VFA-11 Red Rippers have made a US Navy first by having their CO F/A-18F Super Hornet jet (normally a ‘101’ MODEX) permitted to carry the two-digit MODEX of ‘11’ – for obvious reasons!
Here’s something very different…
As noted by Mike Crutch, the author of the book CVW: US Navy Carrier Air Wing Aircraft 1975-2015, US Navy Strike Fighter Squadron 11 (VFA-11) Red Rippers have made a US Navy first by having their CO F/A-18F Super Hornet jet (normally a ‘101’ MODEX) permitted to carry the two-digit MODEX of ‘11’ – for obvious reasons!
Although US Marine Corps A/C-model Hornet jets typically fly with two-digit code, they of course amended these to three digits when assigned to a carrier air wing.
The Red Rippers report operationally to Commander, Carrier Air Wing ONE and administratively to Commander, Strike Fighter Wing, Atlantic. The Squadron flies the two seat variant of the Navy’s newest strike fighter aircraft the F/A-18F Super Hornet. The F/A-18F model was designed for traditional air superiority, fighter escort, reconnaissance, aerial refueling, close air support, forward air control (airborne), air defense suppression and day/night precision strike, the F/A-18F at the same time increases strike mission survivability and supplements the fleet air defense.
The Red Rippers deploy on board the USS Harry S. Truman (CVN-75) as part of Carrier Air Wing One.

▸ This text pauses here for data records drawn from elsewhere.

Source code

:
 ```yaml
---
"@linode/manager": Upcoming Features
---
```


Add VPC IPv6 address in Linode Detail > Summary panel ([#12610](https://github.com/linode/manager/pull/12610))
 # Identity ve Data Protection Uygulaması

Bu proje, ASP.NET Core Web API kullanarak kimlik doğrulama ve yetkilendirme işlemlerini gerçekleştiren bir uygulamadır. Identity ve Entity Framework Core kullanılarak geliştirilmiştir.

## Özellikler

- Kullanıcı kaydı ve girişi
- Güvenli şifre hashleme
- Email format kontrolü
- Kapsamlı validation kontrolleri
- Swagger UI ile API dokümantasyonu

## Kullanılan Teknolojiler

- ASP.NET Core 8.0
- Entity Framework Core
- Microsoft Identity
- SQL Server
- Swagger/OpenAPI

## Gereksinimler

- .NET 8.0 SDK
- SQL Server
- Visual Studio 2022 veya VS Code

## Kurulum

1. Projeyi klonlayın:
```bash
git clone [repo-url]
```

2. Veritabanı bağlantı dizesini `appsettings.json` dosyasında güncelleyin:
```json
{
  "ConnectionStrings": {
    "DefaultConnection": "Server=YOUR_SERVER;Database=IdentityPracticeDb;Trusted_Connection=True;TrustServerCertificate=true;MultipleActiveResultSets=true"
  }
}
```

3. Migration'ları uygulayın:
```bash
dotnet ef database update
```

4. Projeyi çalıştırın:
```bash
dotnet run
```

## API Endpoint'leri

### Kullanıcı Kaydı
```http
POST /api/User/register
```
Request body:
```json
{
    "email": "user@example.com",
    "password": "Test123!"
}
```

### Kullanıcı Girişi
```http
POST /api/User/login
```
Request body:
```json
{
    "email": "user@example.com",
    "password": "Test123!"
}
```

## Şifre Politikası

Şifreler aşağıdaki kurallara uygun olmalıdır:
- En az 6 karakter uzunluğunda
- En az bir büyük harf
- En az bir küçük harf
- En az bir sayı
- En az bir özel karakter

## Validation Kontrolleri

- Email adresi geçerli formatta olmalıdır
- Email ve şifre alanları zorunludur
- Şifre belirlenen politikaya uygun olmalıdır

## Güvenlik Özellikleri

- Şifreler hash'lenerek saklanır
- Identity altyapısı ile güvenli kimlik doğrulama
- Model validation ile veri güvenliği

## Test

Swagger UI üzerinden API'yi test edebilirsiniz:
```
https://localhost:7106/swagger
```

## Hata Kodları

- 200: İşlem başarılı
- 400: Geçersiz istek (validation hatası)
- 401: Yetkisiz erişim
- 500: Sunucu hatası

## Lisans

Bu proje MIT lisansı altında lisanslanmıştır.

As coronavirus (COVID-19) crippled international travel and commerce in the spring of 2020, Harry S. Truman was the only COVID-free carrier available for tasking, having been underway since the pandemic began. It remained off the East Coast of the United States for another two months before returning to Norfolk and heading into the first-ever Extended Carrier Incremental Availability (ECIA) at Norfolk Naval Shipyards. USS Harry S. Truman completed its ECIA in May 2021.
No other weapons system has the responsiveness, endurance, multi-dimensional might, inherent battlespace awareness, or command and control capabilities of a nuclear-powered aircraft carrier and its embarked air wing.